::: DATA FOR PROCESSING
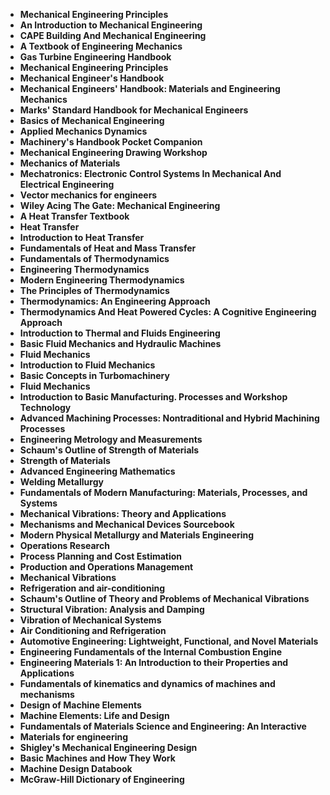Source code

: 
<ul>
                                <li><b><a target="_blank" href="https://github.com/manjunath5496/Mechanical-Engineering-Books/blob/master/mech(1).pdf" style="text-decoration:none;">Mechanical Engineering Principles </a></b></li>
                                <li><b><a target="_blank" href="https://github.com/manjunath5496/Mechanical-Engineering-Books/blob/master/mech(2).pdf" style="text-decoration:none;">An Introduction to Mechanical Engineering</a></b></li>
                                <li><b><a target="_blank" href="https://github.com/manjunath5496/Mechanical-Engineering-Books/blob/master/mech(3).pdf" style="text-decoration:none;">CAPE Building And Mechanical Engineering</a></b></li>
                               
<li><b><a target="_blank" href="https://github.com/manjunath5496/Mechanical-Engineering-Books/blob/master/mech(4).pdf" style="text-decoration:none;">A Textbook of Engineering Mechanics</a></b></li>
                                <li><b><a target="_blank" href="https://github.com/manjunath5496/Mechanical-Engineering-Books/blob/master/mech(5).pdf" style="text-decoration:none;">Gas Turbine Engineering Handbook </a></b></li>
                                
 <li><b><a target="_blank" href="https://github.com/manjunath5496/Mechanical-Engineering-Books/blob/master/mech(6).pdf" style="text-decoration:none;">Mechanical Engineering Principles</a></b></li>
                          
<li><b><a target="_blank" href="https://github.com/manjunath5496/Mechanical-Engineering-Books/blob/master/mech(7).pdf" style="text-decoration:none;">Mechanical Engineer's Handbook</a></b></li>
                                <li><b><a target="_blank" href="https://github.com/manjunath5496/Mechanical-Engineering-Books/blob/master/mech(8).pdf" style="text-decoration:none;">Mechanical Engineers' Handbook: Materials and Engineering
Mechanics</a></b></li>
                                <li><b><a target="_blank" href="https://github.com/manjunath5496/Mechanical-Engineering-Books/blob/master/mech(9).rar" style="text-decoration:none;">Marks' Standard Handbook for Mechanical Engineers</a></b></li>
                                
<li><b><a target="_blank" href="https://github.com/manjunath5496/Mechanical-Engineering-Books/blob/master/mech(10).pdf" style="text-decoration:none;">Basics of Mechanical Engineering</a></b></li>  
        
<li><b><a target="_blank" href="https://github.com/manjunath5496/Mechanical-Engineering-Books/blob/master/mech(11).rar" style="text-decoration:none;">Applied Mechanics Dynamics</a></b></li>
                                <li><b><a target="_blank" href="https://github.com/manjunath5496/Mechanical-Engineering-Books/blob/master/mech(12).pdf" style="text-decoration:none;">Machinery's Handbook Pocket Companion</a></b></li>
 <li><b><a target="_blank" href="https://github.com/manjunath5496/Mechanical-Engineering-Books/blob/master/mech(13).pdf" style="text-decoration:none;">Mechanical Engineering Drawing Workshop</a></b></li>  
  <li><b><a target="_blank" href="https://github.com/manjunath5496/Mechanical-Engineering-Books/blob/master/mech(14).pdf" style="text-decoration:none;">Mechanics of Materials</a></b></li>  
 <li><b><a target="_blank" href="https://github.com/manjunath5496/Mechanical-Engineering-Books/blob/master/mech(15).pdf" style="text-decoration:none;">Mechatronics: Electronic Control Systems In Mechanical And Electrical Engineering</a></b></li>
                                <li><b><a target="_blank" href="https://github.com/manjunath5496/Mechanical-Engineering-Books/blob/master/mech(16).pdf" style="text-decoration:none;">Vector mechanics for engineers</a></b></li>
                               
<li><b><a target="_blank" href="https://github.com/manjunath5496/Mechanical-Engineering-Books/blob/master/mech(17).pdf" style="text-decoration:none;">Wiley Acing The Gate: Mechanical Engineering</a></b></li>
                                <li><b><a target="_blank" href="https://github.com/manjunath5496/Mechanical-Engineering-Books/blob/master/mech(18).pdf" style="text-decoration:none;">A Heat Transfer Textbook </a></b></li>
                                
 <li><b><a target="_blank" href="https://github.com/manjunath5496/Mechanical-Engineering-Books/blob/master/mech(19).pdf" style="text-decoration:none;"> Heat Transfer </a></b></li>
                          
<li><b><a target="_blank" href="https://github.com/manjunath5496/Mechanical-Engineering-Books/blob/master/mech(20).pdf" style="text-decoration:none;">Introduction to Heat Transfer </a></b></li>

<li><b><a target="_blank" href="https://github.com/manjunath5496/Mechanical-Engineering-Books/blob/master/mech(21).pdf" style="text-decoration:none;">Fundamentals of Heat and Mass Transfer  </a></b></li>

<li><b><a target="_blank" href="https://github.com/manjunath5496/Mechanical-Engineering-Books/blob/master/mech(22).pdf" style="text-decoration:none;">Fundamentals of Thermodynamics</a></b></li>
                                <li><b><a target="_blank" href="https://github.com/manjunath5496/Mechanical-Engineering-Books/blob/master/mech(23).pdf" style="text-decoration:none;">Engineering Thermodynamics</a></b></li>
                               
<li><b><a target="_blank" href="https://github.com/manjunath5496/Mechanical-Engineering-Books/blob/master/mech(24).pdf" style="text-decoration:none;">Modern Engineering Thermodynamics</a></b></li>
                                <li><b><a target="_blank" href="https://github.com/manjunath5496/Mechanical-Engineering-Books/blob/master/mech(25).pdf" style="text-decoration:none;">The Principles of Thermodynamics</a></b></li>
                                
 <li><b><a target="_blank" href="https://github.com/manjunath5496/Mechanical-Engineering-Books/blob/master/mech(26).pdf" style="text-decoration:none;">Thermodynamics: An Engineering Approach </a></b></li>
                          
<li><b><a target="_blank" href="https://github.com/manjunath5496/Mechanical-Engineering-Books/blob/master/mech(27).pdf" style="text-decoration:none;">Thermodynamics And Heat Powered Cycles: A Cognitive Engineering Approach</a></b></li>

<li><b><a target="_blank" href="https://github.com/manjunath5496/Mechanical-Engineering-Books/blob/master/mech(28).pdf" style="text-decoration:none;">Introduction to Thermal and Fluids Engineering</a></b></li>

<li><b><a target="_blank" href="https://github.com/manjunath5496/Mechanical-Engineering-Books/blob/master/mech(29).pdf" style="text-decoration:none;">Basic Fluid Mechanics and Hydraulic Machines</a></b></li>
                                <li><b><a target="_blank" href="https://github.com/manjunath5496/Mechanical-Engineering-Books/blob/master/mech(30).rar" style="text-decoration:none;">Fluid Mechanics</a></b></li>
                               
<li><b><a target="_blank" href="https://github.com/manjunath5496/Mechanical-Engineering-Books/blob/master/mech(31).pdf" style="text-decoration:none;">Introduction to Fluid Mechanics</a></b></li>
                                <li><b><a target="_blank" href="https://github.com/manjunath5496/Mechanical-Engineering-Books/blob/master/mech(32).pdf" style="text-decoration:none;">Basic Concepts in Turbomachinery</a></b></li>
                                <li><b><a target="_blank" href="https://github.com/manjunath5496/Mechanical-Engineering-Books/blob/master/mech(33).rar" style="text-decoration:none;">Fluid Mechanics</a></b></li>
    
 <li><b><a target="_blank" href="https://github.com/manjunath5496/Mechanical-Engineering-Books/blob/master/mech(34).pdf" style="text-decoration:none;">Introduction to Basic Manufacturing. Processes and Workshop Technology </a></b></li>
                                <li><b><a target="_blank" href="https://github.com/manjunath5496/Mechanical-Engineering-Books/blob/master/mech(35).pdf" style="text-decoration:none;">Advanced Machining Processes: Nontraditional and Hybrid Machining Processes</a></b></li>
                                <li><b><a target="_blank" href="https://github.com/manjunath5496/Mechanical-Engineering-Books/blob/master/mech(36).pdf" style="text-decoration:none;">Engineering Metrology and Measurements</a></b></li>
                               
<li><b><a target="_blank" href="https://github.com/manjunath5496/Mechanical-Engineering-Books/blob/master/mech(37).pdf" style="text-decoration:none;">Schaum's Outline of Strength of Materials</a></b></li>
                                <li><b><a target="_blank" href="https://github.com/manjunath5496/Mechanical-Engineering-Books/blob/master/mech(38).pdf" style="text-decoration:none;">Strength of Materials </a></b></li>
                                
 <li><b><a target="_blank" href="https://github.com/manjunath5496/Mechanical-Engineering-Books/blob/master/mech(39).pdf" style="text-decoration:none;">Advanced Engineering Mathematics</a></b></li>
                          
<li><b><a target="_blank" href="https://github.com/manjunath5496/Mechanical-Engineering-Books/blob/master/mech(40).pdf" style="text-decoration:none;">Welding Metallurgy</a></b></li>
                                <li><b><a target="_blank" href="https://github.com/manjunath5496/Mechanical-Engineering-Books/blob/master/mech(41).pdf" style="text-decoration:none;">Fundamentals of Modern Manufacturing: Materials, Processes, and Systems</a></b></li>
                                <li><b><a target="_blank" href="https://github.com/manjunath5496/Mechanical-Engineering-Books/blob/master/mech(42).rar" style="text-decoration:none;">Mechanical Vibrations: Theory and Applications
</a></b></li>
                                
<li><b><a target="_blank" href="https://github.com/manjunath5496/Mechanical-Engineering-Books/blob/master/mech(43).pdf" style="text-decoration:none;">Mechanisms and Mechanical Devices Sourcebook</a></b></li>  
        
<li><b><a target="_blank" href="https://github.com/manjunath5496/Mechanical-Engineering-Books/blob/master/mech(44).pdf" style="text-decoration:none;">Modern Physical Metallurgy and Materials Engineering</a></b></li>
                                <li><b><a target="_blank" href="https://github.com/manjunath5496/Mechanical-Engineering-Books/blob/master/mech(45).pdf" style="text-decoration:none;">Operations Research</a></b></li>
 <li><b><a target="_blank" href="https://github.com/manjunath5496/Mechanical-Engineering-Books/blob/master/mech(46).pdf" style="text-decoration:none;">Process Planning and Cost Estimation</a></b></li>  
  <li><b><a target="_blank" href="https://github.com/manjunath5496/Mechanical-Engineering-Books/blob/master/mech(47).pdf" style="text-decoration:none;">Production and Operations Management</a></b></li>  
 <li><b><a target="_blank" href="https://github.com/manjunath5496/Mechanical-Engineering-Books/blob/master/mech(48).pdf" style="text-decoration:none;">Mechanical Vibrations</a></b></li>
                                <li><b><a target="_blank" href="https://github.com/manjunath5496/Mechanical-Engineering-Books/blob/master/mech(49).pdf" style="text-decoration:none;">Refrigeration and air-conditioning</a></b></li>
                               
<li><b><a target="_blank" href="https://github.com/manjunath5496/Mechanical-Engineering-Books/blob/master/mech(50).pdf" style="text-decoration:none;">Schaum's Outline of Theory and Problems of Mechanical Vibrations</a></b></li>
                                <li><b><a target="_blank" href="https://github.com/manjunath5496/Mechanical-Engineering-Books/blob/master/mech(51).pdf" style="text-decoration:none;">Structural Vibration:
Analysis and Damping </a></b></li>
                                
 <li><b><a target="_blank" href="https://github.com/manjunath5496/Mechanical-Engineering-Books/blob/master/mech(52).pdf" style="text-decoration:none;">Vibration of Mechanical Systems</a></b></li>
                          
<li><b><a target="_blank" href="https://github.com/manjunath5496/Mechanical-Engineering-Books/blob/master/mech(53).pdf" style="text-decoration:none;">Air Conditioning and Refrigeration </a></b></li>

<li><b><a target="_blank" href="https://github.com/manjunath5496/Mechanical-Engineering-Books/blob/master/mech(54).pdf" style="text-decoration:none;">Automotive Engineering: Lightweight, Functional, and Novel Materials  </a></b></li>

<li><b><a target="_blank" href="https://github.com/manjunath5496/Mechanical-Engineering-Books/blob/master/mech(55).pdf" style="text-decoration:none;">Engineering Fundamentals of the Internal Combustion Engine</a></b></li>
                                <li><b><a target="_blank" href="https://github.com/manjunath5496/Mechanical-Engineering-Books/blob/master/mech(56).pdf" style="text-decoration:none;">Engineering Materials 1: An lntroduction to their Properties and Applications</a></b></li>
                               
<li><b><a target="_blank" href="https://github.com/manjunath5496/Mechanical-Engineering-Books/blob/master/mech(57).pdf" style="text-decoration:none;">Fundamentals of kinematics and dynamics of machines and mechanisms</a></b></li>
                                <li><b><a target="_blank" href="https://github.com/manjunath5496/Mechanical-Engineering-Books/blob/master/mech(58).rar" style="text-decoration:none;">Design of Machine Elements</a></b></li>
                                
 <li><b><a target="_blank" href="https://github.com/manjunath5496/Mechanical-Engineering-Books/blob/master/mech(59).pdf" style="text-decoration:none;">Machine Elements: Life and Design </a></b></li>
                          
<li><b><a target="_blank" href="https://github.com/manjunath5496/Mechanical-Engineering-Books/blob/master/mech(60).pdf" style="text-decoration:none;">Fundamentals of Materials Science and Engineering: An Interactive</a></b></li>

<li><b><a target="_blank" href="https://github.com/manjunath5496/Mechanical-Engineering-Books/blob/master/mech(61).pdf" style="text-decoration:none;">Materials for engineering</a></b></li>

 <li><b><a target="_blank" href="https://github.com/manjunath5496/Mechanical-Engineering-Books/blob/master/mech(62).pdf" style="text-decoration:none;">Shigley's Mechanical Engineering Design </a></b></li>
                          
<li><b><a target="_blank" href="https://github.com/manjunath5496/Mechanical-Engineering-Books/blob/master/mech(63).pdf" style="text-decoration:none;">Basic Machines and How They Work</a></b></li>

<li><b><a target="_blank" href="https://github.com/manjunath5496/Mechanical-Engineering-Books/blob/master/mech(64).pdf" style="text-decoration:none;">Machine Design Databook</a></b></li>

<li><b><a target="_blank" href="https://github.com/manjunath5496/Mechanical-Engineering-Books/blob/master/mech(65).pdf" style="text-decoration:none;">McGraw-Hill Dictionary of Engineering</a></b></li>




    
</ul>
::::::
::: DATA FOR PROCESSING
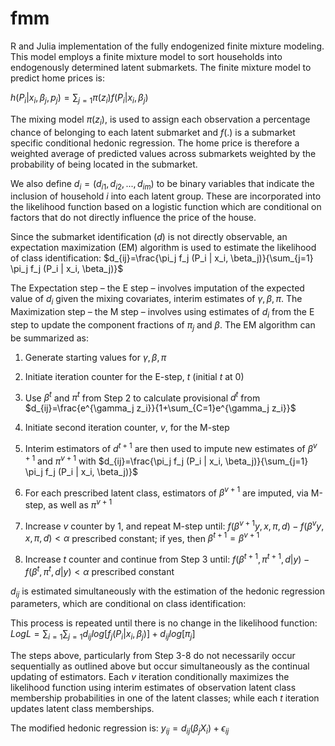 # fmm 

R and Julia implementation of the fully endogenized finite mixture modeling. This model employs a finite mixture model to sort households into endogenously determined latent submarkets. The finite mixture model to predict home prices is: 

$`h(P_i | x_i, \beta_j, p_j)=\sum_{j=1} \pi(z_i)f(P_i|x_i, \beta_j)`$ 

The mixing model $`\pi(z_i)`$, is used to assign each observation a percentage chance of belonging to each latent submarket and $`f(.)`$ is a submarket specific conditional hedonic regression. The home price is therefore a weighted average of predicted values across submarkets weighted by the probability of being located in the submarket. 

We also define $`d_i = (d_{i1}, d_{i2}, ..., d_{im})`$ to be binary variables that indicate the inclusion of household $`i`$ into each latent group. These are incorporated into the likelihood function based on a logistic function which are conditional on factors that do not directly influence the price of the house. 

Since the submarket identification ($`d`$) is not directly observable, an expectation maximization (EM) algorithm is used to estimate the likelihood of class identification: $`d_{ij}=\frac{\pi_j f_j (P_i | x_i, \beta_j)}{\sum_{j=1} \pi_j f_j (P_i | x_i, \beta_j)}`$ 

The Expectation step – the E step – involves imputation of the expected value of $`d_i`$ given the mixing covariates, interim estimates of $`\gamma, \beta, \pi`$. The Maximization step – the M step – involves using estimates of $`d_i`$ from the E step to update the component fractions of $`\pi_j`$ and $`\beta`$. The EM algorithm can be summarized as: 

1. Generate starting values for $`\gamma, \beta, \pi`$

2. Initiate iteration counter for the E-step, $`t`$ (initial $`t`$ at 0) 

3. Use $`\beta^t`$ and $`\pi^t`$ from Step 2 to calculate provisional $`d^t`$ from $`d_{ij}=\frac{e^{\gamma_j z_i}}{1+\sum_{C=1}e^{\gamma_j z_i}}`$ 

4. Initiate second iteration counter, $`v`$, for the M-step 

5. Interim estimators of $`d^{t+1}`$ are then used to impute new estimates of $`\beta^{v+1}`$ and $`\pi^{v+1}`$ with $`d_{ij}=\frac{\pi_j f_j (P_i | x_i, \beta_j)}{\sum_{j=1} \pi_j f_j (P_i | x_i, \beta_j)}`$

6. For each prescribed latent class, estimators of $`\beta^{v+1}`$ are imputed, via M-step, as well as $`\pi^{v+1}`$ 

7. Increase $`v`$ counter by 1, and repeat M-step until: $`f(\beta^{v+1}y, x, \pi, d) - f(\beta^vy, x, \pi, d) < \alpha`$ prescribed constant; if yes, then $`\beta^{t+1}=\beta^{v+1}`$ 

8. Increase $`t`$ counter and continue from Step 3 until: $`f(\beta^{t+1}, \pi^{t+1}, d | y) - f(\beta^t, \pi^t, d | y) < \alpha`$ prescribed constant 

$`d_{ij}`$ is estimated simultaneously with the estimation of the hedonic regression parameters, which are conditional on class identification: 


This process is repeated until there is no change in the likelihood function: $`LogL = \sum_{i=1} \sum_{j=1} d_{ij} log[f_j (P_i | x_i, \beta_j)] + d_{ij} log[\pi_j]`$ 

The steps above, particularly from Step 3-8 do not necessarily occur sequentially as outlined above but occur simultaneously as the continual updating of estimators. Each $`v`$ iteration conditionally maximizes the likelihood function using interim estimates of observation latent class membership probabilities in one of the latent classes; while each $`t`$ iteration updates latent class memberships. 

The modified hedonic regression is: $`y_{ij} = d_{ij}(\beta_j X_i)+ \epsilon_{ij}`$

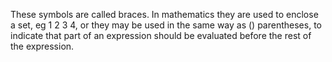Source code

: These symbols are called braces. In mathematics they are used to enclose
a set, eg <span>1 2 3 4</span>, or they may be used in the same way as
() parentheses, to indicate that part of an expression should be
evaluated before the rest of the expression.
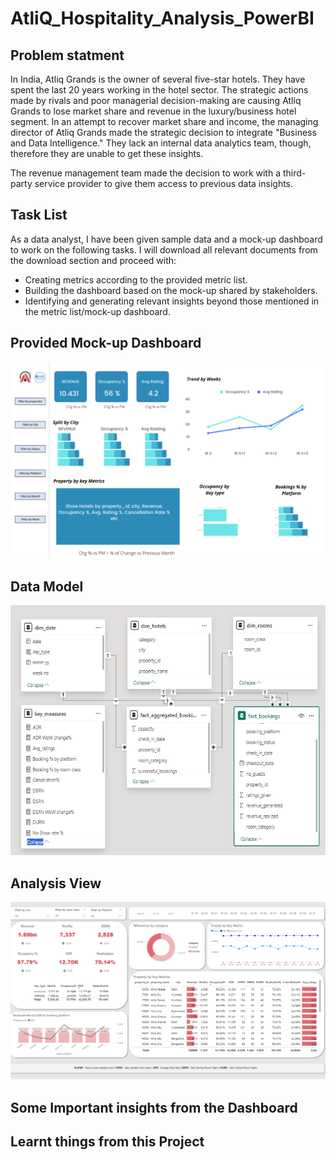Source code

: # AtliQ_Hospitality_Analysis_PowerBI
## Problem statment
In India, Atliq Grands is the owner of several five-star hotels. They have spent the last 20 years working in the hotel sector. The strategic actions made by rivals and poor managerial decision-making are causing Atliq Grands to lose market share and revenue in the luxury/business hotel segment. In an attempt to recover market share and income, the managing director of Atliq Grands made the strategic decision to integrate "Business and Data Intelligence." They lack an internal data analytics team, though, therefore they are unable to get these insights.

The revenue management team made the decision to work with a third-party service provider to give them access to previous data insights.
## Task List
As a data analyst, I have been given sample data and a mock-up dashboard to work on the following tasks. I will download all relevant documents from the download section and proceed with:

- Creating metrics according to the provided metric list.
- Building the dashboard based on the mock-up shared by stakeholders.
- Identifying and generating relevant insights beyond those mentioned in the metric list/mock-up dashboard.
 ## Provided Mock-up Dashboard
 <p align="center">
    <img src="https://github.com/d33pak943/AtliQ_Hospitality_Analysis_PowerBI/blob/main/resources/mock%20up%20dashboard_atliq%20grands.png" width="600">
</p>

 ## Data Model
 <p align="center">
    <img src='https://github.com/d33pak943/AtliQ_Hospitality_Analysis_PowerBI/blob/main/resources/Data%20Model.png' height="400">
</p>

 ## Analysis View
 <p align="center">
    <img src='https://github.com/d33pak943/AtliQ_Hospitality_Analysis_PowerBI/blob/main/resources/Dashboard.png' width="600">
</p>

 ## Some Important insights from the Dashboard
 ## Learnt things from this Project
::::::
::: DATA FOR PROCESSING
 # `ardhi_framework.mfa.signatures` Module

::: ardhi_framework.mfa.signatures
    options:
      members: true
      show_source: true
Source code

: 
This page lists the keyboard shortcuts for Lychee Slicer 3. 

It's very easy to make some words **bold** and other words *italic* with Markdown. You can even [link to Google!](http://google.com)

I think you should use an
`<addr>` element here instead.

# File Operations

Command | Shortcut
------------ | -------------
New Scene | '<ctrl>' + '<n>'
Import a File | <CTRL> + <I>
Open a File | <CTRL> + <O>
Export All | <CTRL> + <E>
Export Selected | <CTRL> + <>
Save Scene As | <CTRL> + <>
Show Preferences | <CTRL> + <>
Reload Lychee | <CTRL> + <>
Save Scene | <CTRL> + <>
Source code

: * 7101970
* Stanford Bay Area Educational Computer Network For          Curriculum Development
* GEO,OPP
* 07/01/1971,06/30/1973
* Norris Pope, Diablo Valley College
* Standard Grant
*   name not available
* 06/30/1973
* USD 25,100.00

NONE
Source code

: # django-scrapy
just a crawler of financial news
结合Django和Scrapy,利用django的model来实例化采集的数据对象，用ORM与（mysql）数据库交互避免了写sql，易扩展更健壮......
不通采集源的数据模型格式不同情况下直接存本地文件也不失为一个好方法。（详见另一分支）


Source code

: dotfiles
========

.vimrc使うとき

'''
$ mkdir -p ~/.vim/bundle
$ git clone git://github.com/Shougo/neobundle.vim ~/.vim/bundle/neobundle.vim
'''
::::::
## DIRECTIONS FOR THIS TASK
Work through the entries, filtering for the string "have", and copy each line that holds it.

## TASK OUTPUT
In India, Atliq Grands is the owner of several five-star hotels. They have spent the last 20 years working in the hotel sector. The strategic actions made by rivals and poor managerial decision-making are causing Atliq Grands to lose market share and revenue in the luxury/business hotel segment. In an attempt to recover market share and income, the managing director of Atliq Grands made the strategic decision to integrate "Business and Data Intelligence." They lack an internal data analytics team, though, therefore they are unable to get these insights.
As a data analyst, I have been given sample data and a mock-up dashboard to work on the following tasks. I will download all relevant documents from the download section and proceed with:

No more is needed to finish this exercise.